> **WORK ORDER**:
What the response needs is every record, repeated verbatim, and no images.

--------------------

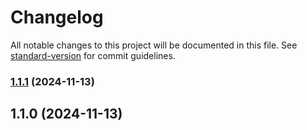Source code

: # Changelog

All notable changes to this project will be documented in this file. See [standard-version](https://github.com/conventional-changelog/standard-version) for commit guidelines.

### [1.1.1](https://github.com/hitboxgames/ramp-discord-bot/compare/v1.1.0...v1.1.1) (2024-11-13)

## 1.1.0 (2024-11-13)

--------------------

> **RESULT**:
Source code

: # Changelog

All notable changes to this project will be documented in this file. See [standard-version](https://github.com/conventional-changelog/standard-version) for commit guidelines.

### [1.1.1](https://github.com/hitboxgames/ramp-discord-bot/compare/v1.1.0...v1.1.1) (2024-11-13)

## 1.1.0 (2024-11-13)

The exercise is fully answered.